Document images with source code:
+===+
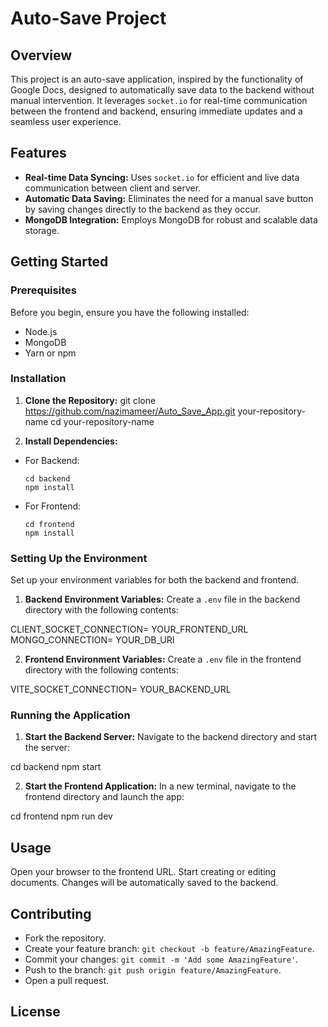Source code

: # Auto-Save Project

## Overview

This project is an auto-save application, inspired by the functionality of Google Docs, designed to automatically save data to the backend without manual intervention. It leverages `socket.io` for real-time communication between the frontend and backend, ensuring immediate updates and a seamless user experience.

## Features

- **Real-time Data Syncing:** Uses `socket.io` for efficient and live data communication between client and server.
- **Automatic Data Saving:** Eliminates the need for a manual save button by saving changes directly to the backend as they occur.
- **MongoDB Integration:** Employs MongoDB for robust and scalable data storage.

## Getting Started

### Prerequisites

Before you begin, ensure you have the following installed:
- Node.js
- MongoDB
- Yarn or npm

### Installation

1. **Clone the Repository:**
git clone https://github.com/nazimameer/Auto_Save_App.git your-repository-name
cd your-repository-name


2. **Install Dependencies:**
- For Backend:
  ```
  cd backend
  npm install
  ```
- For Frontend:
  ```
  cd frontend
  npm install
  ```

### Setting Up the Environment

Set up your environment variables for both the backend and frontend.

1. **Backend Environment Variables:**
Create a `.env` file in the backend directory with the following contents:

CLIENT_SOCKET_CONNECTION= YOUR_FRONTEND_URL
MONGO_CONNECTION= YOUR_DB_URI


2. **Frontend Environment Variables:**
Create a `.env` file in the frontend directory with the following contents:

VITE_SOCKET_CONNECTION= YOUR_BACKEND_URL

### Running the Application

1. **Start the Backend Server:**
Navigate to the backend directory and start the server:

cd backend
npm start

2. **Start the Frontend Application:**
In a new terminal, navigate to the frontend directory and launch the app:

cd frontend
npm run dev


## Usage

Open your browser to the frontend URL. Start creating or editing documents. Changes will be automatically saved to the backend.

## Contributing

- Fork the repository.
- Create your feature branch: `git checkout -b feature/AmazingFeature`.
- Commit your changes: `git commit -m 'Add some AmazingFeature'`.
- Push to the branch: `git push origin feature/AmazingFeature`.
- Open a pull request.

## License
+===+
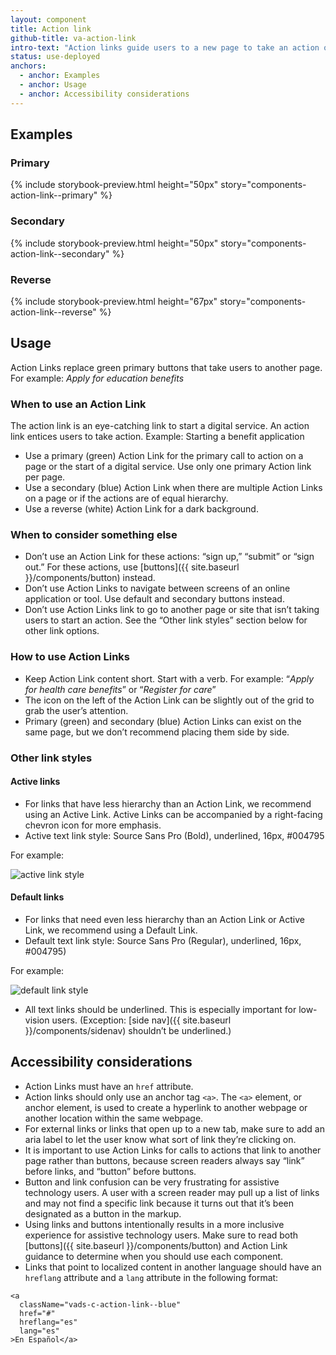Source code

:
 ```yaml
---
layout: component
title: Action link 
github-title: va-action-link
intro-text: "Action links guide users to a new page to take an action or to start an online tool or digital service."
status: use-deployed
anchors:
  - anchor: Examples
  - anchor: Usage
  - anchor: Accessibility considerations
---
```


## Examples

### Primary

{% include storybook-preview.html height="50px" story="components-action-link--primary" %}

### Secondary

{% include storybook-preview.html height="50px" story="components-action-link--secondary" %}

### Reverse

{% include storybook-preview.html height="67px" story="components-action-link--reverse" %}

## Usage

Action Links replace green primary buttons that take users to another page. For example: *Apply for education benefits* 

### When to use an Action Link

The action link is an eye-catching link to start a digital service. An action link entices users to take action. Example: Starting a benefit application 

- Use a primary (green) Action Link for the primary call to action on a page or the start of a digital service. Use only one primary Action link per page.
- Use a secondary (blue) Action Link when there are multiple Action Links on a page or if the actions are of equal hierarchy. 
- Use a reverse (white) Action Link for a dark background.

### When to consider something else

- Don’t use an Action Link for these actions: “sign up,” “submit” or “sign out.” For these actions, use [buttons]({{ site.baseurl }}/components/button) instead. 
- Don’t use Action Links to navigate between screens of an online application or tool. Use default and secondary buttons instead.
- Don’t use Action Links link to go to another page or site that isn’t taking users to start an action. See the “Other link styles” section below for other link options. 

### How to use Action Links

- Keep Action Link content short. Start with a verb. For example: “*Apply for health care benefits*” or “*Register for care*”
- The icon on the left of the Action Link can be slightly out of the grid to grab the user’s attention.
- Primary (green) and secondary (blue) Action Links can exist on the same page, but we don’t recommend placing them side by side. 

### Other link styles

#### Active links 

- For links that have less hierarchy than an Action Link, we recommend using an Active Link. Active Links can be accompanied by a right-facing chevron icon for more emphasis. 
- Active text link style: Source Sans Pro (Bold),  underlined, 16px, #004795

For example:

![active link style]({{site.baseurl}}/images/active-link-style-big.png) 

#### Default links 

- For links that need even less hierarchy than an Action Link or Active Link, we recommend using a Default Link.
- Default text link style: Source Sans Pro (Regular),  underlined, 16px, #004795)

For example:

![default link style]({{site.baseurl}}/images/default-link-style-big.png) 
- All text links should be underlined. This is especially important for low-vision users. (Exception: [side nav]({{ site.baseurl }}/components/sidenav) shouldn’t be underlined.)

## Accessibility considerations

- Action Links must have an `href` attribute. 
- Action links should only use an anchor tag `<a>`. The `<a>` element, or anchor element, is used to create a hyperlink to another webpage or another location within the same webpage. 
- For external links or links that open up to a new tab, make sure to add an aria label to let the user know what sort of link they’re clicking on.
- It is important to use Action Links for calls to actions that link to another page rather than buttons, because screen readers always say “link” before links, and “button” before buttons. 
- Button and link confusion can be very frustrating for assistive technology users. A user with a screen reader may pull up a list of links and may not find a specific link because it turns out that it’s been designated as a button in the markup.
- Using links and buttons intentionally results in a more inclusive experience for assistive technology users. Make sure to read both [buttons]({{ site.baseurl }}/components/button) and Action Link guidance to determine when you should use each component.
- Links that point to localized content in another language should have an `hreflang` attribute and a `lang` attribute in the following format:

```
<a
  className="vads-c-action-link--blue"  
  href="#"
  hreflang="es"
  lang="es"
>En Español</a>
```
+===+
Retrieve all lines from the data that contain the string "service".

intro-text: "Action links guide users to a new page to take an action or to start an online tool or digital service."
The action link is an eye-catching link to start a digital service. An action link entices users to take action. Example: Starting a benefit application 
- Use a primary (green) Action Link for the primary call to action on a page or the start of a digital service. Use only one primary Action link per page.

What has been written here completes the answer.